NEW DELHI: An extra 100 million Indians have been classed as poor by an expert panel that has redefined the country’s poverty benchmark after a storm of protest, reports said Monday.
The government-appointed panel estimated nearly 30 percent of India’s mammoth population, or 363 million people, were living in poverty in 2011-2012, after raising the poverty line proposed by the Planning Commission, the top economic planning body.
The experts’ report, which was handed to the government last week, is expected to spark fresh debate in India where hundreds of millions of people still face a lack of food and housing.
The panel’s conclusions were leaked to Indian media on Monday ahead of this week’s budget, the first for Prime Minister Narendra Modi’s government which won a landslide victory in May on a pledge to revive the flagging economy and halt high inflation.
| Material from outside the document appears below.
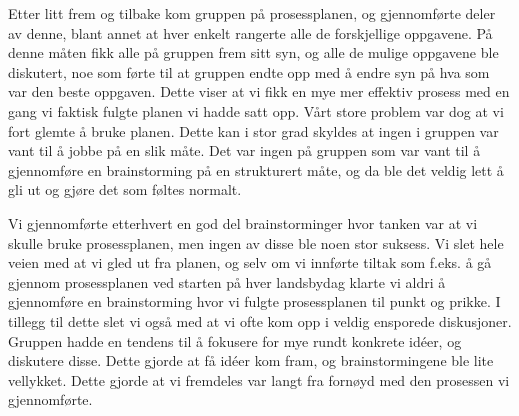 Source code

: Etter litt frem og tilbake kom gruppen på prosessplanen, og gjennomførte deler av denne, blant annet at hver enkelt rangerte alle de forskjellige oppgavene. På denne måten fikk alle på gruppen frem sitt syn, og alle de mulige oppgavene ble diskutert, noe som førte til at gruppen endte opp med å endre syn på hva som var den beste oppgaven. Dette viser at vi fikk en mye mer effektiv prosess med en gang vi faktisk fulgte planen vi hadde satt opp. Vårt store problem var dog at vi fort glemte å bruke planen. Dette kan i stor grad skyldes at ingen i gruppen var vant til å jobbe på en slik måte. Det var ingen på gruppen som var vant til å gjennomføre en brainstorming på en strukturert måte, og da ble det veldig lett å gli ut og gjøre det som føltes normalt.

Vi gjennomførte etterhvert en god del brainstorminger hvor tanken var at vi skulle bruke prosessplanen, men ingen av disse ble noen stor suksess. Vi slet hele veien med at vi gled ut fra planen, og selv om vi innførte tiltak som f.eks. å gå gjennom prosessplanen ved starten på hver landsbydag klarte vi aldri å gjennomføre en brainstorming hvor vi fulgte prosessplanen til punkt og prikke. I tillegg til dette slet vi også med at vi ofte kom opp i veldig ensporede diskusjoner. Gruppen hadde en tendens til å fokusere for mye rundt konkrete idéer, og diskutere disse. Dette gjorde at få idéer kom fram, og brainstormingene ble lite vellykket. Dette gjorde at vi fremdeles var langt fra fornøyd med den prosessen vi gjennomførte.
The previous government asked the panel, led by a former central bank governor, to review the figures following an outcry over the Planning Commission’s threshold for poverty. The commission’s proposed level, revealed in 2011, defined those living on 27 rupees (45 US cents) a day in villages and 33 rupees (55 cents) in cities as not being below the poverty level, sparking outrage from social activists who said it was not enough to survive on.
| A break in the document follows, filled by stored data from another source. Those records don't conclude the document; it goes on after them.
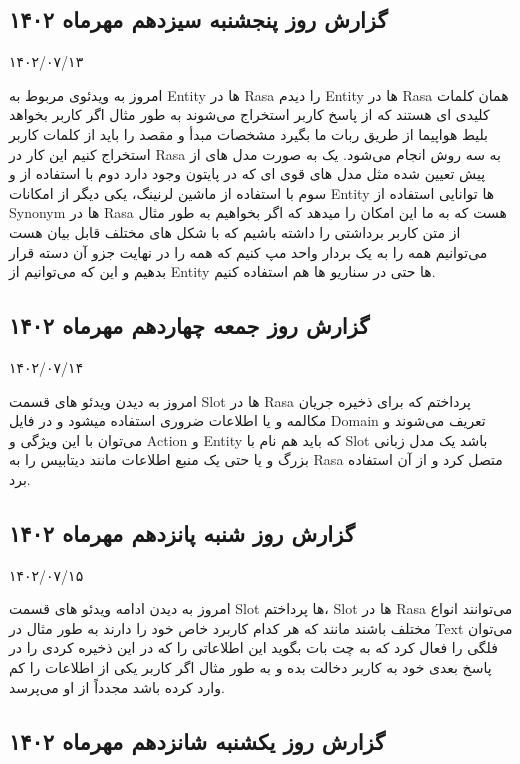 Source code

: \subsection{گزارش روز پنجشنبه سیزدهم مهرماه ۱۴۰۲}

۱۴۰۲/۰۷/۱۳

امروز به ویدئوی مربوط به Entity ها در Rasa را دیدم Entity ها در Rasa همان کلمات کلیدی ای هستند که از پاسخ کاربر استخراج می‌شوند
به طور مثال اگر کاربر بخواهد بلیط هواپیما از طریق ربات ما بگیرد مشخصات مبدأ و مقصد را باید از کلمات کاربر استخراج کنیم این کار در Rasa به سه روش انجام می‌شود. یک به صورت مدل های از پیش تعیین شده مثل مدل های قوی ای که در پایتون وجود دارد دوم با استفاده از  و سوم با استفاده از ماشین لرنینگ، یکی دیگر از امکانات Entity ها توانایی استفاده از Synonym ها در Rasa هست که به ما این امکان را میدهد که اگر بخواهیم به طور مثال از متن کاربر برداشتی را داشته باشیم که با شکل های مختلف قابل بیان هست می‌توانیم همه را به یک بردار واحد مپ کنیم که همه را در نهایت جزو آن دسته قرار بدهیم
و این که می‌توانیم از Entity ها حتی در سناریو ها هم استفاده کنیم.


\subsection{گزارش روز جمعه چهاردهم مهرماه ۱۴۰۲}

۱۴۰۲/۰۷/۱۴

امروز به دیدن ویدئو های قسمت Slot ها در Rasa پرداختم که برای ذخیره جریان مکالمه و یا اطلاعات ضروری استفاده میشود و در فایل Domain تعریف می‌شوند و می‌توان با این ویژگی و Action و Entity که باید هم نام با Slot باشد یک مدل زبانی بزرگ و یا حتی یک منبع اطلاعات مانند دیتابیس را به Rasa متصل کرد و از آن استفاده برد.


\subsection{گزارش روز شنبه پانزدهم مهرماه ۱۴۰۲}

۱۴۰۲/۰۷/۱۵

امروز به دیدن ادامه ویدئو های قسمت Slot ها پرداختم، Slot ها در Rasa می‌توانند انواع مختلف باشند مانند  که هر کدام کاربرد خاص خود را دارند به طور مثال در Text می‌توان فلگی را فعال کرد که به چت بات بگوید این اطلاعاتی را که در این  ذخیره کردی را در پاسخ بعدی خود به کاربر دخالت بده و به طور مثال اگر کاربر یکی از اطلاعات را کم وارد کرده باشد مجدداً از او می‌پرسد.


\subsection{گزارش روز یکشنبه شانزدهم مهرماه ۱۴۰۲}

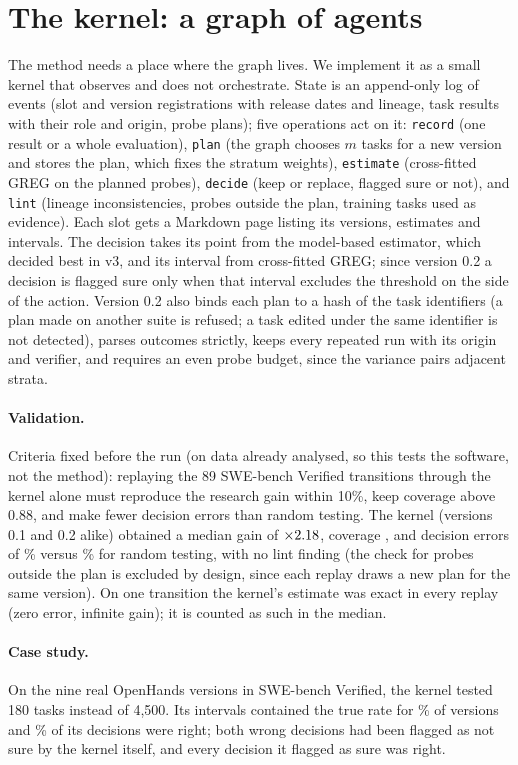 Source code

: \documentclass[11pt]{article}
\begin{document}
\section{The kernel: a graph of agents}
\label{sec:kernel}
The method needs a place where the graph lives. We implement it as a small kernel that observes and does not
orchestrate. State is an append-only log of events (slot and version registrations with release dates and lineage,
task results with their role and origin, probe plans); five operations act on it: \texttt{record} (one result or a
whole evaluation), \texttt{plan} (the graph chooses $m$ tasks for a new version and stores the plan, which fixes the
stratum weights), \texttt{estimate} (cross-fitted GREG on the planned probes), \texttt{decide} (keep or replace,
flagged sure or not), and \texttt{lint} (lineage inconsistencies, probes outside the plan, training tasks used as
evidence). Each slot gets a Markdown page listing its versions, estimates and intervals. The decision takes its point
from the model-based estimator, which decided best in v3, and its interval from cross-fitted GREG; since version 0.2 a
decision is flagged sure only when that interval excludes the threshold on the side of the action. Version 0.2 also
binds each plan to a hash of the task identifiers (a plan made on another suite is refused; a task edited under the
same identifier is not detected), parses outcomes strictly, keeps
every repeated run with its origin and verifier, and requires an even probe budget, since the variance pairs adjacent
strata.

\paragraph{Validation.} Criteria fixed before the run (on data already analysed, so this tests the software, not the
method): replaying the 89 SWE-bench Verified transitions through the
kernel alone must reproduce the research gain within 10\%, keep coverage above 0.88, and make fewer decision errors
than random testing. The
kernel (versions 0.1 and 0.2 alike) obtained a median gain of $\times2.18$, coverage \KernelCov, and decision errors of \KernelDec\% versus
\KernelDecReset\% for random testing, with no lint finding (the check for probes outside the plan is excluded by
design, since each replay draws a new plan for the same version). On one transition the kernel's estimate was exact in
every replay (zero error, infinite gain); it is counted as such in the median.

\paragraph{Case study.} On the nine real OpenHands versions in SWE-bench Verified, the kernel tested 180 tasks instead
of 4{,}500. Its intervals contained the true rate for \DemoCov\% of versions and \DemoGood\% of its decisions were
right; both wrong decisions had been flagged as not sure by the kernel itself, and every decision it flagged as sure
was right.
\end{document}
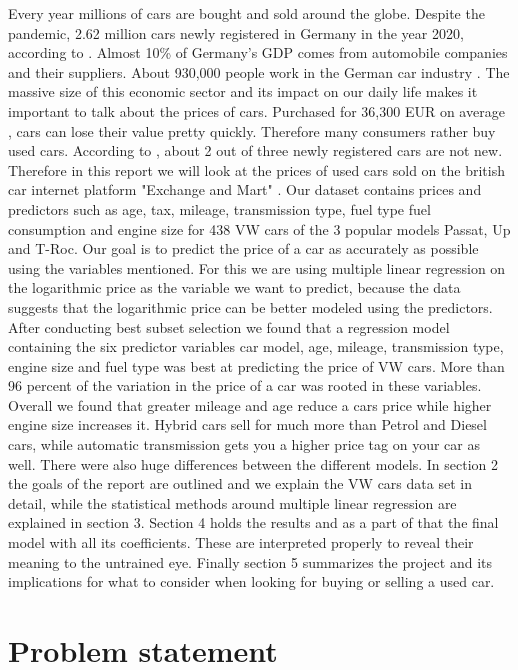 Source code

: \documentclass[12 pt]{scrartcl}
\begin{document}
Every year millions of cars are bought and sold around the globe. Despite the pandemic, 2.62 million cars newly registered in Germany in the year 2020, according to \citet{Statisti39}.
Almost 10\% of Germany's GDP comes from automobile companies and their suppliers. About 930,000 people work in the German car industry \citep{dw}.
The massive size of this economic sector and its impact on our daily life makes it important to talk about the prices of cars. Purchased for 36,300 EUR on average \citep{Statista2}, cars can lose their value pretty quickly. Therefore many consumers rather buy used cars. According to \citet{Handelsblatt}, about 2 out of three newly registered cars are not new. Therefore in this report we will look at the prices of used cars sold on the british car internet platform "Exchange and Mart" \citep{Exchangeandmart}. Our dataset contains prices and predictors such as age, tax, mileage, transmission type, fuel type  fuel consumption and engine size for 438 VW cars of the 3 popular models Passat, Up and T-Roc. Our goal is to predict the price of a car as accurately as possible using the variables mentioned. For this we are using multiple linear regression on the logarithmic price as the variable we want to predict, because the data suggests that the logarithmic price can be better modeled using the predictors. After conducting best subset selection we found that a regression model containing the six predictor variables car model, age, mileage, transmission type, engine size and fuel type was best at predicting the price of VW cars. More than 96 percent of the variation in the price of a car was rooted in these variables. Overall we found that greater mileage and age reduce a cars price while higher engine size increases it. Hybrid cars sell for much more than Petrol and Diesel cars, while automatic transmission gets you a higher price tag on your car as well.
There were also huge differences between the different models.
In section 2 the goals of the report are outlined and we explain the VW cars data set in detail, while the statistical methods around multiple linear regression are explained in section 3. Section 4 holds the results and as a part of that the final model with all its coefficients. These are interpreted properly to reveal their meaning to the untrained eye. Finally section 5 summarizes the project and its implications for what to consider when looking for buying or selling a used car.

\section{Problem statement}
\end{document}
But the experts said those living on 32 rupees (53 cents) in villages and 47 rupees (78 cents) in cities should be considered as living on the poverty line, according to the Times of India and other newspapers.
The poverty line is used to help determine government welfare benefit entitlements.
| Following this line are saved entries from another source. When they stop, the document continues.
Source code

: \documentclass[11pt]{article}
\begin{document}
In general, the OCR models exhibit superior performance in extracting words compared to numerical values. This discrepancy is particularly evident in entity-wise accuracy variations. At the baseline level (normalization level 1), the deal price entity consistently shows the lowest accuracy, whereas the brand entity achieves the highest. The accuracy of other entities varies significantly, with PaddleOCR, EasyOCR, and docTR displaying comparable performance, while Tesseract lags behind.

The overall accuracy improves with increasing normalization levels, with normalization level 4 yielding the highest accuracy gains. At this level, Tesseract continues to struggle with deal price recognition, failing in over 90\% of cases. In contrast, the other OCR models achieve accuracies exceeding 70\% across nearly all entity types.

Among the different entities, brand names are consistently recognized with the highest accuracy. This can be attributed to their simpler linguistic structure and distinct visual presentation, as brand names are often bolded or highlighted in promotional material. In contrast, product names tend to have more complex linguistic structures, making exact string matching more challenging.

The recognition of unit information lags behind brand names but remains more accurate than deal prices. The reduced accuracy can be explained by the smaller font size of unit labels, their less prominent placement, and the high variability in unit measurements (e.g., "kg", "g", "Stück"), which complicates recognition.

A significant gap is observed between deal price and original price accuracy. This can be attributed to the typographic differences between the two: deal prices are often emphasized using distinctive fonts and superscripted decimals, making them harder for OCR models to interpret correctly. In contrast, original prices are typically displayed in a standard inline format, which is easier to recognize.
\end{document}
The planning minister’s office told AFP it had received the panel’s report but would not reveal its findings.
According to the Press Trust of India news agency, the report says poverty hit 38.2 per cent of the population in 2009-10 and fell to 29.5 percent or 363 million people in 2011-12. The Planning Commission, however, estimated poverty at 29.8 per cent in 2009-10, saying it declined to 21.9 per cent in 2011-12 or 270 million people.